A principios del siglo XX adquirió
fama mundial un caballo alemán. Se le atribuía la capacidad de calcular. Fue
conocido como “El listo Hans”. A tareas sencillas de cálculo respondía
correctamente con la pezuña o la cabeza. Así, golpeaba ocho veces el suelo con
la pezuña cuando se le planteaba la pregunta: ¿Cuánto es tres más cinco? Para
esclarecer este suceso prodigioso se constituyó una comisión de científicos, en
la que había también un filósofo. La comisión llegó a la conclusión de que el
caballo no sabía calcular, pero estaba en condiciones de interpretar finos
matices en la expresión facial y corporal de la persona que tenía ante sí.

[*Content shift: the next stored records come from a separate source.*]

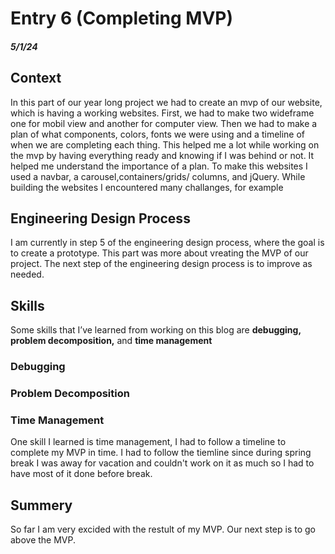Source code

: # Entry 6 (Completing MVP)
##### 5/1/24
## Context
In this part of our year long project we had to create an mvp of our website, which is having a working websites. First, we had to make two wideframe one for mobil view and another for computer view. Then we had to make a plan of what components, colors, fonts we were using and a timeline of when we are completing each thing. This helped me a lot while working on the mvp by having everything ready and knowing if I was behind or not. It helped me understand the importance of a plan. To make this websites I used a navbar, a carousel,containers/grids/ columns, and jQuery. While building the websites I encountered many challanges, for example 

## Engineering Design Process
I am currently in step 5 of the engineering design process, where the goal is to create a prototype. This part was more about vreating the MVP of our project. The next step of the engineering design process is to improve as needed.
## Skills 
Some skills that I’ve learned from working on this blog are **debugging, problem decomposition,** and **time management**
### Debugging

### Problem Decomposition 

### Time Management
One skill I learned is time management, I had to follow a timeline to complete my MVP in time. I had to follow the tiemline since during spring break I was away for vacation and couldn't work on it as much so I had to have most of it done before break. 
## Summery 
So far I am very excided with the restult of my MVP. Our next step is to go above the MVP.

Registraba con sensibilidad delicada que el público presente adoptaba espontáneamente
una actitud tensa ante el golpe decisivo de herradura. Frente a esta tensión
perceptible, el caballo dejaba de golpear. Y así daba siempre la respuesta
correcta.
La parte verbal de la comunicación es
muy escasa. El núcleo de la comunicación está constituido por las formas no
verbales, tales como los gestos, la expresión de la cara, el lenguaje corporal.
Esas formas confieren a la comunicación su carácter táctil. Con la dimensión
táctil no nos referimos al contacto corporal, sino a la pluralidad de dimensiones
y estratos en la percepción humana, que no se reduce a lo visual, sino que
implica también la participación de otros sentidos. El medio digital despoja la
comunicación de su carácter táctil y corporal.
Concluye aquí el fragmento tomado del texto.